Begitulah lakon spontan si Aktor Elang: tiba masa, tiba rencana. Tema yang akan direkam pun tak pernah ia sebutkan secara rinci — seolah yakin bahwa dua aktor ini sudah paham peran masing-masing, tentang pandangan mereka pada Presiden Joko Widodo periode awal (2014–2019) dan tentang PARFI, organisasi profesi artis film 1956.
Kali ini, semuanya dadakan, menyesuaikan waktu senggang sang “juragan aktor” yang padat jadwal shooting.
Berlima kami — Bambang Oeban dan istrinya, Zaenal Abidin, Nendra WD, dan saya — menapak ketinggian 800 meter menuju puncak bukit Pasir Manggis, ke villa sahabat kami, Mang Diding, sesepuh di daerah itu.

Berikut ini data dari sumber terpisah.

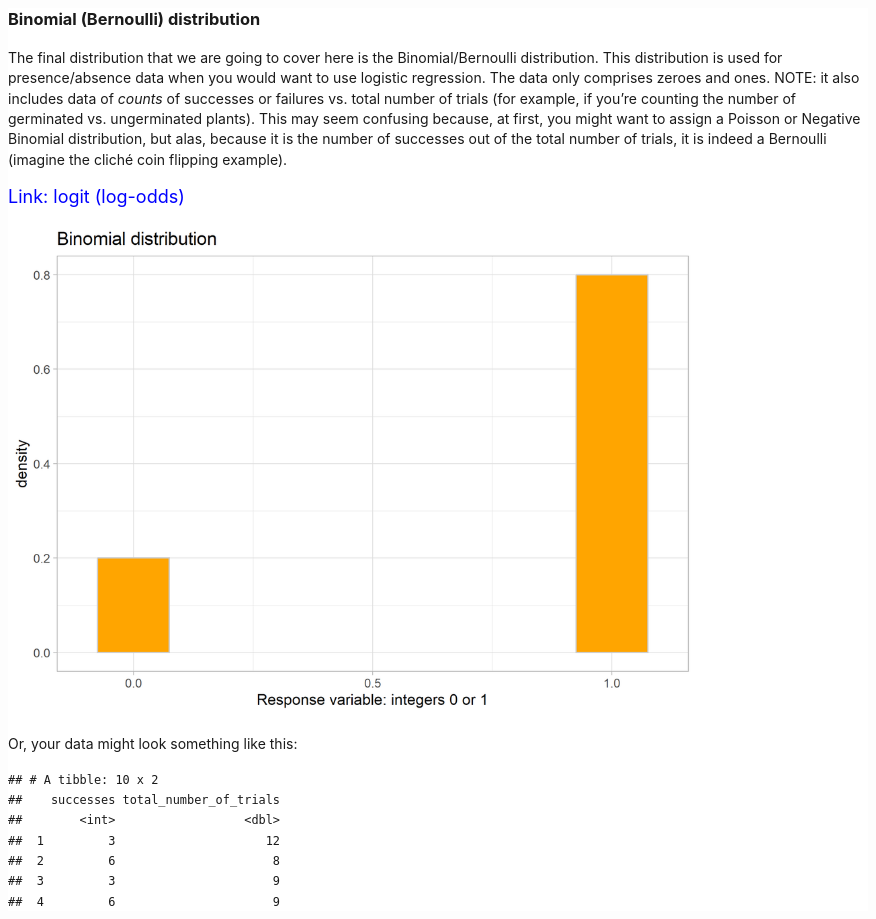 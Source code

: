 ### Binomial (Bernoulli) distribution

The final distribution that we are going to cover here is the
Binomial/Bernoulli distribution. This distribution is used for
presence/absence data when you would want to use logistic regression.
The data only comprises zeroes and ones. NOTE: it also includes data of
*counts* of successes or failures vs. total number of trials (for
example, if you’re counting the number of germinated vs. ungerminated
plants). This may seem confusing because, at first, you might want to
assign a Poisson or Negative Binomial distribution, but alas, because it
is the number of successes out of the total number of trials, it is
indeed a Bernoulli (imagine the cliché coin flipping example).

<font size = "4" color = "blue">Link: logit (log-odds)</font>

<img src="/figures/glmms/binomial distribution-1.png" width="80%" />

Or, your data might look something like this:

    ## # A tibble: 10 x 2
    ##    successes total_number_of_trials
    ##        <int>                  <dbl>
    ##  1         3                     12
    ##  2         6                      8
    ##  3         3                      9
    ##  4         6                      9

Di puncak bukit itu, yang dipenuhi pepohonan, hidup 13 burung garuda dan tersimpan sumber mata air dari 35 provinsi.
Di sana pula terungkap babad purba: peradaban awal bumi Pasundan, dari Galuh, Pakuan Pajajaran, Prabu Siliwangi, Majapahit, hingga Nusantara.
Jejak itu kini sedang ditelusuri oleh budayawan-jurnalis Mang Diding, dalam wujud metafora Binokasih.